In my contribution I’d like to present and follow the history of some of the substantive romantic ideas of Hungarian nationalism as they were used and instrumentalized in the Compromise era with an outlook to their later use. Romantic worldview influenced most of the Hungarian national symbols and cults, but its influence has also been significant in the history of Hungarian national identity. The evolving political romanticism of the late 19th century used the elements of the national past to visualize a triumphant national future, developed the contradictory concepts of state and cultural nationalisms, presented the cult of the Hungarian national mythology in an era of economic and social change. As a consequence, the originally liberal nationalism was channelled to the neo-conservative political ideas by the end of the Compromise era.


Brief Professional Bio (max. 100 words):
Éva Petrás made extensive researches in the field of 20th century church history in Hungary. She obtained her PhD at European University Institute, Florence (Italy), dealt with the intellectual and social history of the Hungarian Catholic church between the two world wars. Since January 2009 she is a researcher in the Historical Archives of the Hungarian State Security, Budapest, and conducts researche in the history of the Catholic Church after World War II.

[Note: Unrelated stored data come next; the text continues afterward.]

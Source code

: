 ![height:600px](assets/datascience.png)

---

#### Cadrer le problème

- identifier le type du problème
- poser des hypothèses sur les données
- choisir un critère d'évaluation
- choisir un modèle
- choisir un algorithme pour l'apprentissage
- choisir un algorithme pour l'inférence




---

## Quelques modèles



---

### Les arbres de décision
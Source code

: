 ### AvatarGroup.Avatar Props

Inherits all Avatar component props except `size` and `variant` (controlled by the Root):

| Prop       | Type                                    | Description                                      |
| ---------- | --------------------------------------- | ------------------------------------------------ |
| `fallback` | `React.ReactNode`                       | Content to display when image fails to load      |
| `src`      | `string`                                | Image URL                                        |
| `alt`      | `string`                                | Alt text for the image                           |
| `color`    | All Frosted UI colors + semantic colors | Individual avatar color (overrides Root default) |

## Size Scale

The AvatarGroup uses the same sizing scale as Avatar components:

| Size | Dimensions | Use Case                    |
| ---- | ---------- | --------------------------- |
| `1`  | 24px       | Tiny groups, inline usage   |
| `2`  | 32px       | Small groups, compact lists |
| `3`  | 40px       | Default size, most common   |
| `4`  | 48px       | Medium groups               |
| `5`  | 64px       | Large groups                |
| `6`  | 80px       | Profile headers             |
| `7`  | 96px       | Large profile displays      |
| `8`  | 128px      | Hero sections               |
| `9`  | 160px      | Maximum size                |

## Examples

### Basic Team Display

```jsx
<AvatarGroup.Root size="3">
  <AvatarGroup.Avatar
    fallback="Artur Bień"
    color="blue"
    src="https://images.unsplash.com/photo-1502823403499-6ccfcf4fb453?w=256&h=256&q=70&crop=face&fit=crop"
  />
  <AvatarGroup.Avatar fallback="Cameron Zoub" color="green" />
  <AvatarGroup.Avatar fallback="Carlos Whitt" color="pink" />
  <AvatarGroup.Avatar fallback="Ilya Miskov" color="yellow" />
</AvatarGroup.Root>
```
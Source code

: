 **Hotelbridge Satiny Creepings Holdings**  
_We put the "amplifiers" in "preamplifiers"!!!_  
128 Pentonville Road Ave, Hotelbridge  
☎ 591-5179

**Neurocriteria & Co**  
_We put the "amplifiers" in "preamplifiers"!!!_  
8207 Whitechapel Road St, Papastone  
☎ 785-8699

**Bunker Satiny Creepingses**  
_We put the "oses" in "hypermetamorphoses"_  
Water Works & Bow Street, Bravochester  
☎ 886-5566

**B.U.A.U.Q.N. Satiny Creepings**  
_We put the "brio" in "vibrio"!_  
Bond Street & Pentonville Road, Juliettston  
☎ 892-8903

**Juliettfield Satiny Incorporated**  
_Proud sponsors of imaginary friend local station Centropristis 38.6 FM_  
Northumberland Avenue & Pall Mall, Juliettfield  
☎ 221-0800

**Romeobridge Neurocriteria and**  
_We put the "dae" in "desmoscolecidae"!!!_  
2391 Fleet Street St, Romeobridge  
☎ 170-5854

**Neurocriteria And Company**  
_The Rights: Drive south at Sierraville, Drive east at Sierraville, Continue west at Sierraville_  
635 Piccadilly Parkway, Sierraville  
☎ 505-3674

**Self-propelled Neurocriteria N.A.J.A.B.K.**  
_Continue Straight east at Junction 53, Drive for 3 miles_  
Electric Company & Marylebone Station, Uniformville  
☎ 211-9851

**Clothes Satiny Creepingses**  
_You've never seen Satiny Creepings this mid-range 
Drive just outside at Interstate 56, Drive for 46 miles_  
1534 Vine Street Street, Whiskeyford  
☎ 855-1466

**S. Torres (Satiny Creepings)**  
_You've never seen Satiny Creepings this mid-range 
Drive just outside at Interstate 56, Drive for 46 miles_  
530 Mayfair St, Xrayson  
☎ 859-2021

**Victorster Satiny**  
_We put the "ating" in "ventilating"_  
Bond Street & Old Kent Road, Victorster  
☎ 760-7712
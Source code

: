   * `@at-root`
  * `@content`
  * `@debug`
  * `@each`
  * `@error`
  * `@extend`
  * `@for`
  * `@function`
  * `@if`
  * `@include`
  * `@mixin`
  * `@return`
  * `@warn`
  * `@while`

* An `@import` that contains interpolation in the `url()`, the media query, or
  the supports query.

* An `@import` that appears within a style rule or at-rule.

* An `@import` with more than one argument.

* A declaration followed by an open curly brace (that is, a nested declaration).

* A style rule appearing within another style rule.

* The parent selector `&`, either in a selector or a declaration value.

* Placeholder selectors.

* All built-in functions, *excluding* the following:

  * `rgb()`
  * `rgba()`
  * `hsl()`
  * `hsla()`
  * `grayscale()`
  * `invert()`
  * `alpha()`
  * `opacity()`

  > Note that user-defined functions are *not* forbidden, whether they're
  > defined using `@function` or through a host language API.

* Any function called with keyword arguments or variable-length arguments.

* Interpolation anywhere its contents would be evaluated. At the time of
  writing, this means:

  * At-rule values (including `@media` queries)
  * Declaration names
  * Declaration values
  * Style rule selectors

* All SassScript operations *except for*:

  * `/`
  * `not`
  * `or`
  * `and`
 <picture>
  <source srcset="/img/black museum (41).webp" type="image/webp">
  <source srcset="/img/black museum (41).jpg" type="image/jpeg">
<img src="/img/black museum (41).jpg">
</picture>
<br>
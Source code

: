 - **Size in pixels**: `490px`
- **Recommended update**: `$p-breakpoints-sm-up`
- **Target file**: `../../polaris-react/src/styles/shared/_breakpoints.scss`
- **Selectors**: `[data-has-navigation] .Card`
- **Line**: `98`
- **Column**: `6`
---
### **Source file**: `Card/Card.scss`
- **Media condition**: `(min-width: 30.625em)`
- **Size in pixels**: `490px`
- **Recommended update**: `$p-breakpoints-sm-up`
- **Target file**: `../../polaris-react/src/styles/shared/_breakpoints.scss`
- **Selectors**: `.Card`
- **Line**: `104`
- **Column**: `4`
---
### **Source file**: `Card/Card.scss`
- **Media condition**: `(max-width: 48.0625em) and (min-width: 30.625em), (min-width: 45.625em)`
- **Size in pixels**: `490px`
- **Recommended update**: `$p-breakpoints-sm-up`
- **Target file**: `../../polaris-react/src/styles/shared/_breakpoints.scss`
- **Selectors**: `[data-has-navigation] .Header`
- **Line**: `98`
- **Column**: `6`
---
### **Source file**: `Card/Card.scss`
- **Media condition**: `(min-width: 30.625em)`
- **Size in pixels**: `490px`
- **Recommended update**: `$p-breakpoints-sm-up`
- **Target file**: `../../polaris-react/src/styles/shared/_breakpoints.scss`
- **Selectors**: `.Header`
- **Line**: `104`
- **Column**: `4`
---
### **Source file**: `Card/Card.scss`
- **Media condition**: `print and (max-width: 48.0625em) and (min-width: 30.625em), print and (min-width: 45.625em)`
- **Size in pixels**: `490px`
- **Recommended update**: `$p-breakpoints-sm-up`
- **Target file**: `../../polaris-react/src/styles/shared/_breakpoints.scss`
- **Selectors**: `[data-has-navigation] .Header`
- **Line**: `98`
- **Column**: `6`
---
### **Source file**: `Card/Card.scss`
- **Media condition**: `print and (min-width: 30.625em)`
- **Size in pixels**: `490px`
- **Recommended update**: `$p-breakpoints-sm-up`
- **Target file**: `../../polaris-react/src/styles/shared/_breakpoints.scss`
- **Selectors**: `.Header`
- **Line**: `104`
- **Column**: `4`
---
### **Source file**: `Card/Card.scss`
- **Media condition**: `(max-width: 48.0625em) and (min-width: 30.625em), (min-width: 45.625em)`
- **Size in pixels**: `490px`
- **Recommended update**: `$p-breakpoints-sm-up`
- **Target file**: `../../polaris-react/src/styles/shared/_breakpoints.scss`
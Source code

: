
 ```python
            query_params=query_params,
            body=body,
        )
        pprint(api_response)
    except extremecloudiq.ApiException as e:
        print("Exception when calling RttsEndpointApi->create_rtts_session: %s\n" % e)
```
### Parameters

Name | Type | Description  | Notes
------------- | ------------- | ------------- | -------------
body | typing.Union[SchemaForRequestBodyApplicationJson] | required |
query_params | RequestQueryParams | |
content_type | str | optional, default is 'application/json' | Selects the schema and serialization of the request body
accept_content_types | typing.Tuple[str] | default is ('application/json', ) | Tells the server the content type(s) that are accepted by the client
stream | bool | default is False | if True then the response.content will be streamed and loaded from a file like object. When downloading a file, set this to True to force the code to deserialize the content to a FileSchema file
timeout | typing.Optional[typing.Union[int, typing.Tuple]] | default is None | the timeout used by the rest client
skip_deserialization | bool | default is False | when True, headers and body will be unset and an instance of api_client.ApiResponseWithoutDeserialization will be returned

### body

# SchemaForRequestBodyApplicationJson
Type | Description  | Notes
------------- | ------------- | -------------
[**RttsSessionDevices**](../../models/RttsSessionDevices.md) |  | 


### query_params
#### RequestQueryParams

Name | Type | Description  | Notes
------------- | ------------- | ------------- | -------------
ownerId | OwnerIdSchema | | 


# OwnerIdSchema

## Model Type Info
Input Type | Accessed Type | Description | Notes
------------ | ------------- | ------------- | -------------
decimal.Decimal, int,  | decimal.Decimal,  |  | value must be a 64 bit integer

Dr. Petrás also spent three years of research in a scientific research institute in Budapest, which hosted researches in the field of comparative history of ethnic and national minorities. She dealt with the problem area of Hungarian national consciousness and with the comparative analysis of Hungarian and Slovakian national concepts, controversies of national pasts. Since then, she is also a dedicated researcher of Central European nationality questions.